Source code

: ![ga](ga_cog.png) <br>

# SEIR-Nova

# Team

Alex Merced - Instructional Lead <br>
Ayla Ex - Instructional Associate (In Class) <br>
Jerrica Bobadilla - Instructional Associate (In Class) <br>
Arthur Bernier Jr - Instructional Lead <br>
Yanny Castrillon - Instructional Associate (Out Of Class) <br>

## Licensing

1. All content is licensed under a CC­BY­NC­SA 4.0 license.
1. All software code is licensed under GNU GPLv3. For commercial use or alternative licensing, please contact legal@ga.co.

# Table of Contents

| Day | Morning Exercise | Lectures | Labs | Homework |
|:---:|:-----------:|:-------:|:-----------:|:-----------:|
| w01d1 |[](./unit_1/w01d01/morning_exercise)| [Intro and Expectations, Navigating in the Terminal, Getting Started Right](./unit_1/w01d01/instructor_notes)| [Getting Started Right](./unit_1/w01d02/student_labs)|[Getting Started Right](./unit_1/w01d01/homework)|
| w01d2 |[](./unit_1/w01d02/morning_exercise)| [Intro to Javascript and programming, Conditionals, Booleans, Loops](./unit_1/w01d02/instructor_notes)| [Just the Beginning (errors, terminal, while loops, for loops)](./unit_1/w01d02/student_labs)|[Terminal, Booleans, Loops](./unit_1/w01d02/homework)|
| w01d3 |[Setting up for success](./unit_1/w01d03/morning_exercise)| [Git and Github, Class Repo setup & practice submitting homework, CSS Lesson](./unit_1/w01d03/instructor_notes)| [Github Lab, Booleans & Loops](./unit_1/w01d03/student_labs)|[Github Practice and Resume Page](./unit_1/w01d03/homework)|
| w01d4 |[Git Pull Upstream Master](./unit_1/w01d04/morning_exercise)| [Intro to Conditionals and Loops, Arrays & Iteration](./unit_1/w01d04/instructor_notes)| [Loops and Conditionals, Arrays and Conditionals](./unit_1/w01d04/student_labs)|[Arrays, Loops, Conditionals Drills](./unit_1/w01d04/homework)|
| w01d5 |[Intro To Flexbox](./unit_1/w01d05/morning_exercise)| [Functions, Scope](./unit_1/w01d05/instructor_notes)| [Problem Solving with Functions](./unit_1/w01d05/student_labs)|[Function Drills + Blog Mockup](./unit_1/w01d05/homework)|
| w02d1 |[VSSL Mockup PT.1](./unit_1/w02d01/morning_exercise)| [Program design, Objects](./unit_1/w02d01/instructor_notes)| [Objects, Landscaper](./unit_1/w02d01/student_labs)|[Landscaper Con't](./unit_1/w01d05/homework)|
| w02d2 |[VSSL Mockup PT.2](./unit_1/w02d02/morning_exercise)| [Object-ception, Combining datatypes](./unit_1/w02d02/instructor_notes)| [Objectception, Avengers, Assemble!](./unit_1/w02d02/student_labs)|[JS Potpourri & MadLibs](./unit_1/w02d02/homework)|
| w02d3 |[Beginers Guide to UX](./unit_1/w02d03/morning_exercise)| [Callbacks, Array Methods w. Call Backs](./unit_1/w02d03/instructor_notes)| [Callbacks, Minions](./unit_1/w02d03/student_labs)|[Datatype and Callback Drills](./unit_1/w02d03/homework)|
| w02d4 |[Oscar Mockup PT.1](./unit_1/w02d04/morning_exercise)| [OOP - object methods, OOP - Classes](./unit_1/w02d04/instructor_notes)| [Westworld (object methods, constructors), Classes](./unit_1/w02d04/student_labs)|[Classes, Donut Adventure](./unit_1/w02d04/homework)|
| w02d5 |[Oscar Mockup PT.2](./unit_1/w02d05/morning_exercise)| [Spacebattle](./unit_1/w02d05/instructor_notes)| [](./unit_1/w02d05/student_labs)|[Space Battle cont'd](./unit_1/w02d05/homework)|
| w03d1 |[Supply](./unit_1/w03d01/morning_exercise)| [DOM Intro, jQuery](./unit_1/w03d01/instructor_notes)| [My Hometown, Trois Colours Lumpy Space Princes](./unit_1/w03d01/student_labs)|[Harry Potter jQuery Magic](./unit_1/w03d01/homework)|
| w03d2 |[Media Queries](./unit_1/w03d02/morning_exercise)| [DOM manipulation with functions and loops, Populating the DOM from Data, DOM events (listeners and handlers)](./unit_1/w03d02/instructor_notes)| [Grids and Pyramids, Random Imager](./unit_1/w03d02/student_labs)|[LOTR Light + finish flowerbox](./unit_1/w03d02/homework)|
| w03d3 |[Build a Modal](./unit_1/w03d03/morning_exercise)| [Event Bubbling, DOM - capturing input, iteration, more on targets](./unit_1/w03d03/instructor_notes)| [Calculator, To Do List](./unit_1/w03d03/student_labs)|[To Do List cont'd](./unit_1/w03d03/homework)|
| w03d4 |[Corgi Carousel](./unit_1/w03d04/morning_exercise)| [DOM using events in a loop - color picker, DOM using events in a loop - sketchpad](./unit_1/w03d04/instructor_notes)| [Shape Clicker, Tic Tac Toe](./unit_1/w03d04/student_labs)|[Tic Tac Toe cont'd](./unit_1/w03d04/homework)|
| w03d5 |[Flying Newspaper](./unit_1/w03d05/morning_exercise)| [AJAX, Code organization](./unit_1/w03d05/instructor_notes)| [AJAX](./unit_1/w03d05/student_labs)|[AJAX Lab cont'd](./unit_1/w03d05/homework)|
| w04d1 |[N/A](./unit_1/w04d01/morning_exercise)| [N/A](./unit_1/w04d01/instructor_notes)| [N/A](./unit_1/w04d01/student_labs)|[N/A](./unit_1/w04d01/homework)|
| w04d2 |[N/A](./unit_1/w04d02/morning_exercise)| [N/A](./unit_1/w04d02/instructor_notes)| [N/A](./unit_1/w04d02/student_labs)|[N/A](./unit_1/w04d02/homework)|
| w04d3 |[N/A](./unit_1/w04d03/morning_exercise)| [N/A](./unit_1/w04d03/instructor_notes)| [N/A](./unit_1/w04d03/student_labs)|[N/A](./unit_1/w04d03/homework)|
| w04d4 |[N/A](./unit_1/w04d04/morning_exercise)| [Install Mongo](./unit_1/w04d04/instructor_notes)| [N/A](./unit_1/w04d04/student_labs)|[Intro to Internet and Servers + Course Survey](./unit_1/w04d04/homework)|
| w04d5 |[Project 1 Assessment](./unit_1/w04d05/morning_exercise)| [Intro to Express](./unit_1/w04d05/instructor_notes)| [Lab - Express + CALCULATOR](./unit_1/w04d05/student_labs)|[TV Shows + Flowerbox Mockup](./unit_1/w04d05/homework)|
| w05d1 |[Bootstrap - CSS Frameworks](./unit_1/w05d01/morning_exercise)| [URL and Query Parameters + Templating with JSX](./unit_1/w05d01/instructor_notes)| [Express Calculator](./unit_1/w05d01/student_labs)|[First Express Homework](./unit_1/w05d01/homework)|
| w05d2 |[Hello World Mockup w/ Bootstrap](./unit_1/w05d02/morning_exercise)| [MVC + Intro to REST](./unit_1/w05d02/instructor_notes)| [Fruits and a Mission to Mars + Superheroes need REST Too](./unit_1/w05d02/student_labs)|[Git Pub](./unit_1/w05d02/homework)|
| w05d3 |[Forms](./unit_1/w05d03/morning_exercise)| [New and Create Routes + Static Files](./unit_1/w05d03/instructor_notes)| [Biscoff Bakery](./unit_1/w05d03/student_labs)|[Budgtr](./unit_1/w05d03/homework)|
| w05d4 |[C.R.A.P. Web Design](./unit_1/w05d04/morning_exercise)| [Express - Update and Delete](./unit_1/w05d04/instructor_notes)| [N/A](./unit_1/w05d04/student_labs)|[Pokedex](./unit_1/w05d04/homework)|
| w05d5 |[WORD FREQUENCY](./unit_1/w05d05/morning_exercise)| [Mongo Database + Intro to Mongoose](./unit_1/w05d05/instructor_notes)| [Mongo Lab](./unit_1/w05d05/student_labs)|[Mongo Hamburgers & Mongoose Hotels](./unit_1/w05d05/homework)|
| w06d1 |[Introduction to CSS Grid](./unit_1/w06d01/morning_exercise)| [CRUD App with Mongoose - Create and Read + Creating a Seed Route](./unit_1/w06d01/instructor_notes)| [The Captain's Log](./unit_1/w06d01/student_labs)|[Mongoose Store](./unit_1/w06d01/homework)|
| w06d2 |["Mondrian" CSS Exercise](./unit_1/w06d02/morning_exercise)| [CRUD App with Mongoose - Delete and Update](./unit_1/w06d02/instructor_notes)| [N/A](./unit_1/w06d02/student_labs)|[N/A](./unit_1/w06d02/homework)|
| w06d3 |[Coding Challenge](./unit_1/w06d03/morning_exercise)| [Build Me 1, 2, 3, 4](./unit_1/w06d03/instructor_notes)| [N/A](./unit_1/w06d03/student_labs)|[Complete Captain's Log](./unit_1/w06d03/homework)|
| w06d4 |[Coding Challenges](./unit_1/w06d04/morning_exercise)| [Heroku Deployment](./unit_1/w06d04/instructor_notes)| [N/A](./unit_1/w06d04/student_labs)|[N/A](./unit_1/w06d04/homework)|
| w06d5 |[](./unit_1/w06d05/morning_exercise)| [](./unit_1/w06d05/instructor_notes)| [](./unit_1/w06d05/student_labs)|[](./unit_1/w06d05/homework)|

TASK TO COMPLETE: Find all lines in the records that hold the word "licensed". Copy them.

ANSWER BOX:
1. All content is licensed under a CC­BY­NC­SA 4.0 license.
1. All software code is licensed under GNU GPLv3. For commercial use or alternative licensing, please contact legal@ga.co.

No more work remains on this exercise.